I just wanted to say what an honor it was to win the 2012 NPC Rhode Island State Men’s Physique competition this past night on June 9th. I took 1st place in the under 5’10” class. There was some great talent in my group and I have nothing but the utmost respect for these guys. I would like to personally thank the NPC organization and everybody who helped put this event together. Each and every time I have competed at an NPC event the people who have ran each one have all been so very nice to me that truly I can’t say enough great things about them all. One of the head guys, Mike Feulner, very nice to me every time I have communicated with him…..a real professional and a person I have great respect for. I met and became friends with some amazing athletes who competed at this show. I would like to say for the record I had the privilege of meeting Bob Cicherillo who was the MC for the event. Great guy, very down to earth super cool! I also met Branch Warren who was very friendly. Branch is an amazing athlete and a top notch human being. An all-around great night! Here are a few photos from the show and from the photoshoot I had earlier in the day. Thank You & God Bless


----------



## charley (Jun 11, 2012)

.......


----------



## brazey (Jun 12, 2012)

congrats...


----------



## John Quinlan (Jun 12, 2012)

Thanks so much I would just like to thank everybody from the 2012 NPC Rhode Island one more time, such a great event! It was an honor winning the Men???s Physique under 5???10??? class capped off getting photographed with Branch Warren. God Bless


----------



## BigMikeCO (Jun 12, 2012)

Hey John- Welcome to the forum and sharing the pics!  YOu look awesome and yeah.. the tatts are crazy.  I think you will find a really good group here.  Again, welcome.


----------



## aminoman74 (Jun 12, 2012)

welcome


----------



## John Quinlan (Jun 16, 2012)

Thanks so much everybody for the kind words, they mean a lot! I would just like to thank my friend the Big Dog for sending me this Rx Muscle on stage competition image of me from this past weekend at the NPC Rhode Island. Placing 1st in my Men's Physique class was a real honor and I can't thank the people of the NPC enough for being so nice tome at the shows I have competed in this year. A special thanks to Mike Feulner for putting together such a great event! Awesome!


----------



## btex34n88 (Jun 16, 2012)

Excellent shape! Any tips on getting that lean? What do you use to "harden" up? thanks


----------



## John Quinlan (Jun 18, 2012)

Hey thanks man, as far as getting lean I take Nutrabolics Thermal XTC, great fat burner! Here is a photo of me with Paul Lawrence aka The Enigma. He has been all over the world on shows like the X-Files just to name a few. I have always been original and done things my own way and The Enigma is about as original as it gets seeing there is only one of him in the world. I respect his individuality and uniqueness and I did mention that to him while we were talking which he appreciated. Just for the record, he is a very cool guy with a great attitude. He lives in Hollywood. Thanks Paul


----------



## ashoprep1 (Jun 20, 2012)

welcome


----------



## Gena Marie (Jun 20, 2012)

John Quinlan said:


> Great site! Just registered....looks like a very informative forum with very professional admins and knowledgeable members. I am a sports model and have enjoyed some competitions over the years as well. I was involved with professional wrestling for a few years and was trained by the legendary "Killer" Kowalski. Thanks Everybody!
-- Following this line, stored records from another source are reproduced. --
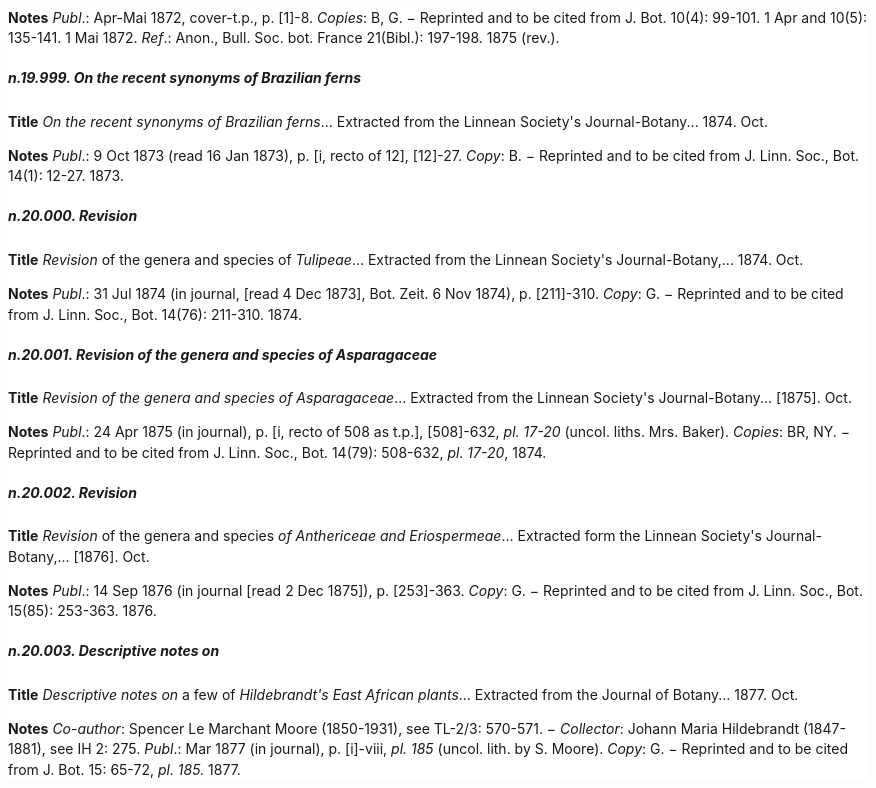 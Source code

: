 **Notes**
*Publ*.: Apr-Mai 1872, cover-t.p., p. \[1\]-8. *Copies*: B, G. − Reprinted and to be cited from J. Bot. 10(4): 99-101. 1 Apr and 10(5): 135-141. 1 Mai 1872.
*Ref*.: Anon., Bull. Soc. bot. France 21(Bibl.): 197-198. 1875 (rev.).

##### n.19.999. On the recent synonyms of Brazilian ferns

**Title**
*On the recent synonyms of Brazilian ferns*... Extracted from the Linnean Society's Journal-Botany... 1874. Oct.

**Notes**
*Publ*.: 9 Oct 1873 (read 16 Jan 1873), p. \[i, recto of 12\], \[12\]-27. *Copy*: B. − Reprinted and to be cited from J. Linn. Soc., Bot. 14(1): 12-27. 1873.

##### n.20.000. Revision

**Title**
*Revision* of the genera and species of *Tulipeae*... Extracted from the Linnean Society's Journal-Botany,... 1874. Oct.

**Notes**
*Publ*.: 31 Jul 1874 (in journal, \[read 4 Dec 1873\], Bot. Zeit. 6 Nov 1874), p. \[211\]-310. *Copy*: G. − Reprinted and to be cited from J. Linn. Soc., Bot. 14(76): 211-310. 1874.

##### n.20.001. Revision of the genera and species of Asparagaceae

**Title**
*Revision of the genera and species of Asparagaceae*... Extracted from the Linnean Society's Journal-Botany... \[1875\]. Oct.

**Notes**
*Publ*.: 24 Apr 1875 (in journal), p. \[i, recto of 508 as t.p.\], \[508\]-632, *pl. 17-20* (uncol. liths. Mrs. Baker). *Copies*: BR, NY. − Reprinted and to be cited from J. Linn. Soc., Bot. 14(79): 508-632, *pl. 17-20*, 1874.

##### n.20.002. Revision

**Title**
*Revision* of the genera and species *of Anthericeae and Eriospermeae*... Extracted form the Linnean Society's Journal-Botany,... \[1876\]. Oct.

**Notes**
*Publ*.: 14 Sep 1876 (in journal \[read 2 Dec 1875\]), p. \[253\]-363. *Copy*: G. − Reprinted and to be cited from J. Linn. Soc., Bot. 15(85): 253-363. 1876.

##### n.20.003. Descriptive notes on

**Title**
*Descriptive notes on* a few of *Hildebrandt's East African plants*... Extracted from the Journal of Botany... 1877. Oct.

**Notes**
*Co-author*: Spencer Le Marchant Moore (1850-1931), see TL-2/3: 570-571. − *Collector*: Johann Maria Hildebrandt (1847-1881), see IH 2: 275.
*Publ*.: Mar 1877 (in journal), p. \[i\]-viii, *pl. 185* (uncol. lith. by S. Moore). *Copy*: G. − Reprinted and to be cited from J. Bot. 15: 65-72, *pl. 185.* 1877.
Welcome to the board. We strive on have knowledgeable mods and most members,   We are glad you joined


----------



## John Quinlan (Jun 21, 2012)

Thanks so much Gena Marie, much respect you and the entire site very much 

Just doing my best right now, thanks everybody!


----------



## ashoprep1 (Jun 21, 2012)

hi


----------



## John Quinlan (Jun 29, 2012)

*I Would Like To Thank Bev Francis, Big Mike Feulner & The Entire NPC Organization*

Yesterday I had a nice conversation with a friend of mine. We talked about everything from my family to my training for my upcoming competitions. One of the things she said to me really hit home and I appreciated her saying this....she said, "John, I really wish you well in your upcoming contests in July. Not only am I speaking for myself but for the many people I have been talking with about you. We all agree you are the kind of person we all want to see do well because you are a good person with a big heart and one who is respectful of others WITHOUT an ego." Thank you Heather, I really appreciated your kind words and was humbled by the way others feel about me. I will certainly do my best, I will give it my all for sure  She then asked me another question, "So what are you gonna do if you win any of these shows?" I have to be honest here everybody, I am just happy  to be going to these amazing events. I am not a flashy guy and I try not to bring unwanted attention to myself. Being part of these 3 amazing upcoming contests is really something in itself. The 3 competitions I will be competing in are: Men's Physique Division for NPC Team Universe in New Jersey (July 6-7),NPC Master's Men's Physique in Pittsburgh (July 20-21) and the NPC USA's Men's Physique in Las Vegas (July 27-28). So here is the answer (summed up) that I gave her.....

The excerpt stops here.